Based on his words just given in the previous two verses, Paul now urges (or charges, as the word also signifies) “in the sight of God.” This is similar to the charge he gave in verse 5:21. Timothy is being reminded that everything which occurs, including Paul’s charge, is in the presence of God. He is there, He is watching, and Timothy is to remember this. He is to take to heart the words of instruction, and apply them steadfastly to his life and doctrine.

He then adds in a special thought concerning God. It is He “who gives life to all things.” God isn’t just a being who watches as things unfold, and who may direct things to happen as he sees fit, like a chess master. Rather, God is the Creator, and He is the Sustainer of all things. No matter what happens in this stream of time, God is there tending to the beings He created. For those who are in Christ, nothing can separate us from His eternal promises. Therefore, Timothy has no reason to fret over the awesome charges he has been given. He is simply to be obedient to them, and God will direct according to His wisdom.

Paul next adds in a second witness to his charge by saying, “and before Christ Jesus.” Jesus was named in the charge of verse 5:21 as well. Paul is not making a distinction between God and Christ Jesus by saying this, but rather is calling on the name of Christ Jesus as the Mediator between God and Man, and the One who is the example for man to God, and of God to man. As this is “in the sight of” Christ Jesus, it is an obvious reference to His omniscience and omnipresence. One cannot actually call a witness before a being which is not present, and who does not have knowledge of the witness.

From there, Paul says that it is “Christ Jesus who witnessed the good confession before Pontius Pilate.” There are two major views on what this actually means. The first is that He suffered under Pilate. He was a faithful witness to the truth of God, making His confession through the Cross of Calvary. In this confession is seen the love of the Father through His sacrifice. In this witness, there is found emulation in each faithful believer who is willing to follow Him even unto death. Revelation 1:5 gives this sense –

“…and from Jesus Christ, the faithful witness, the firstborn from the dead, and the ruler over the kings of the earth.”

The second view is that the witness was before Pilate. He had spoken to the leaders of Israel, claiming that He was the Messiah, the Son of God (John 19:7). They then explained this to Pilate who then interrogated Him further. Christ Jesus made the good confession which is then the “warrant for the truthfulness of Timothy’s confession” (Vincent’s Word Studies).
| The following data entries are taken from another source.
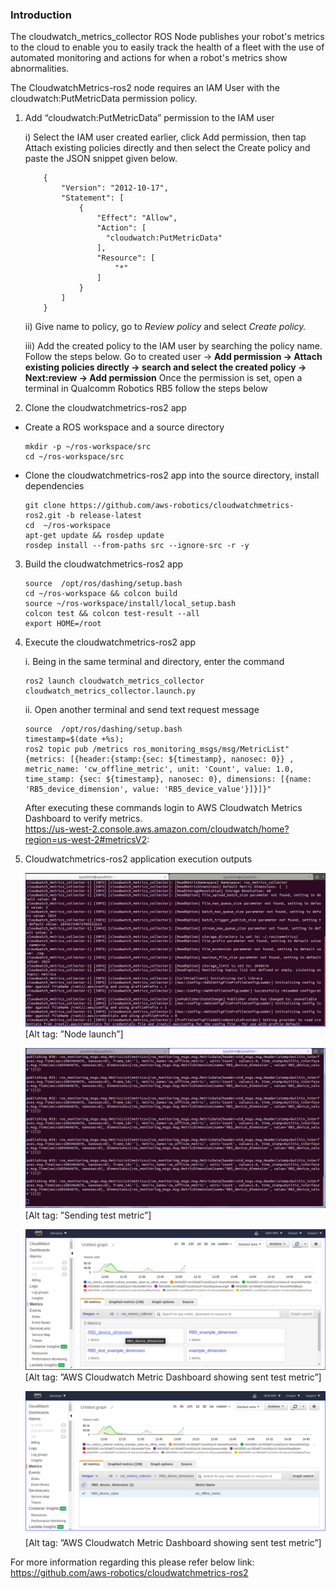 ### Introduction
The cloudwatch_metrics_collector ROS Node publishes your robot's metrics to the cloud to enable you to easily track the health of a fleet with the use of automated monitoring and actions for when a robot's metrics show abnormalities.

The CloudwatchMetrics-ros2 node requires an IAM User with the cloudwatch:PutMetricData permission policy.  

1. Add “cloudwatch:PutMetricData” permission to the IAM user

    i) Select the IAM user created earlier, click Add permission, then tap Attach existing policies directly and then select the Create policy and paste the JSON snippet given below.
    ```
        {
            "Version": "2012-10-17",
            "Statement": [
                {
                    "Effect": "Allow",
                    "Action": [
                      "cloudwatch:PutMetricData"
                    ],
                    "Resource": [
                        "*"
                    ]
                }
            ]
        }
    ```

    ii) Give name to policy, go to _Review policy_ and select _Create policy._
      
    iii) Add the created policy to the IAM user by searching the policy name. Follow the steps below.
    Go to created user -> **Add permission -> Attach existing policies directly -> search and select the created policy -> Next:review -> Add permission**
    Once the permission is set, open a terminal in Qualcomm Robotics RB5 follow the steps below
    
2. Clone the cloudwatchmetrics-ros2 app
- Create a ROS workspace and a source directory
    ```
    mkdir -p ~/ros-workspace/src 
    cd ~/ros-workspace/src
    ```
- Clone the cloudwatchmetrics-ros2 app into the source directory, install dependencies
    ```
    git clone https://github.com/aws-robotics/cloudwatchmetrics-ros2.git -b release-latest
    cd  ~/ros-workspace 
    apt-get update && rosdep update
    rosdep install --from-paths src --ignore-src -r -y
    ```

3. Build the cloudwatchmetrics-ros2 app
    ```
    source  /opt/ros/dashing/setup.bash
    cd ~/ros-workspace && colcon build
    source ~/ros-workspace/install/local_setup.bash
    colcon test && colcon test-result --all
    export HOME=/root
    ```

4. Execute the cloudwatchmetrics-ros2 app

    i. Being in the same terminal and directory, enter the command 
    ```
    ros2 launch cloudwatch_metrics_collector cloudwatch_metrics_collector.launch.py
    ```
    ii. Open another terminal and send text request message
    ```
    source  /opt/ros/dashing/setup.bash
    timestamp=$(date +%s);
    ros2 topic pub /metrics ros_monitoring_msgs/msg/MetricList"{metrics: [{header:{stamp:{sec: ${timestamp}, nanosec: 0}} , metric_name: 'cw_offline_metric', unit: 'Count', value: 1.0, time_stamp: {sec: ${timestamp}, nanosec: 0}, dimensions: [{name: 'RB5_device_dimension', value: 'RB5_device_value'}]}]}"
    ```

    After executing these commands login to AWS Cloudwatch Metrics Dashboard to verify metrics.  
    https://us-west-2.console.aws.amazon.com/cloudwatch/home?region=us-west-2#metricsV2: 
    
5. Cloudwatchmetrics-ros2 application execution outputs

    ![Terminal](image/CloudwatchMetrics_Screenshot_1.PNG)
    [Alt tag: ”Node launch”]

    ![Terminal](image/CloudwatchMetrics_Screenshot_2.PNG)
    [Alt tag: ”Sending test metric”]
    
    ![AWS Dashboard](image/CloudwatchMetrics_Screenshot_3.PNG)
    [Alt tag: ”AWS Cloudwatch Metric Dashboard showing sent test metric”]

    ![AWS Dashboard](image/CloudwatchMetrics_Screenshot_4.PNG)
    [Alt tag: ”AWS Cloudwatch Metric Dashboard showing sent test metric”]
    
For more information regarding this please refer below link:
https://github.com/aws-robotics/cloudwatchmetrics-ros2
What is probably the case is that Paul is referring to the entire sum of what occurred. Both His words and His actions became a united confession “before Pontius Pilate.”

It is of note that the mentioning of Pontius Pilate here is similar to many other early Christian writings where the crucifixion is connected to him. For this reason, it is assumed that Paul’s words are a part of a liturgical confession of early Christian believers.
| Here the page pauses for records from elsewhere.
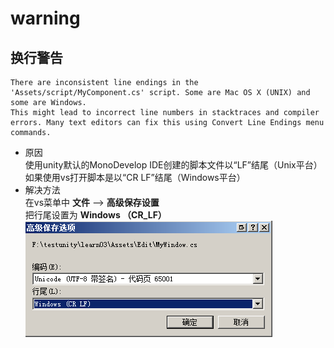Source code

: # warning
## 换行警告
```
There are inconsistent line endings in the 'Assets/script/MyComponent.cs' script. Some are Mac OS X (UNIX) and some are Windows.
This might lead to incorrect line numbers in stacktraces and compiler errors. Many text editors can fix this using Convert Line Endings menu commands.
```
* 原因  
使用unity默认的MonoDevelop IDE创建的脚本文件以“LF”结尾（Unix平台）  
如果使用vs打开脚本是以“CR LF”结尾（Windows平台）
* 解决方法  
在vs菜单中 **文件** --> **高级保存设置**  
把行尾设置为 **Windows （CR_LF）**   
![高级保存设置](../assets/warning_lf.png)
Life application: As a Christian, are you willing to stand on the truth of Christ’s words and deeds as your own charge, and as your own confession? To what point will you follow through with this? Even to death itself? We have been given the example in Christ. Are we willing to follow that example as it was given if called upon to do so? Let us determine now that no matter what we are faced with, we will confess Christ unfailingly.
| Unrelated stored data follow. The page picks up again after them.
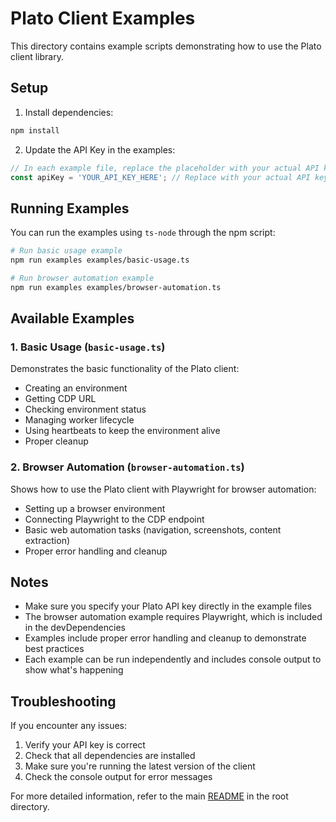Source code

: # Plato Client Examples

This directory contains example scripts demonstrating how to use the Plato client library.

## Setup

1. Install dependencies:
```bash
npm install
```

2. Update the API Key in the examples:
```javascript
// In each example file, replace the placeholder with your actual API key
const apiKey = 'YOUR_API_KEY_HERE'; // Replace with your actual API key
```

## Running Examples

You can run the examples using `ts-node` through the npm script:

```bash
# Run basic usage example
npm run examples examples/basic-usage.ts

# Run browser automation example
npm run examples examples/browser-automation.ts
```

## Available Examples

### 1. Basic Usage (`basic-usage.ts`)
Demonstrates the basic functionality of the Plato client:
- Creating an environment
- Getting CDP URL
- Checking environment status
- Managing worker lifecycle
- Using heartbeats to keep the environment alive
- Proper cleanup

### 2. Browser Automation (`browser-automation.ts`)
Shows how to use the Plato client with Playwright for browser automation:
- Setting up a browser environment
- Connecting Playwright to the CDP endpoint
- Basic web automation tasks (navigation, screenshots, content extraction)
- Proper error handling and cleanup

## Notes

- Make sure you specify your Plato API key directly in the example files
- The browser automation example requires Playwright, which is included in the devDependencies
- Examples include proper error handling and cleanup to demonstrate best practices
- Each example can be run independently and includes console output to show what's happening

## Troubleshooting

If you encounter any issues:

1. Verify your API key is correct
2. Check that all dependencies are installed
3. Make sure you're running the latest version of the client
4. Check the console output for error messages

For more detailed information, refer to the main [README](../README.md) in the root directory.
Lord God, were does our faith stand? Most of us have never been tested in it, but if we are someday faced with confessing Christ or giving up our life, will we be willing to follow His example even to death itself? He made the good confession, and so grant us the fortitude to also make the good confession of our faith if called upon to do so. May we never shy back from our faith and trust in Christ Jesus our Lord. Amen.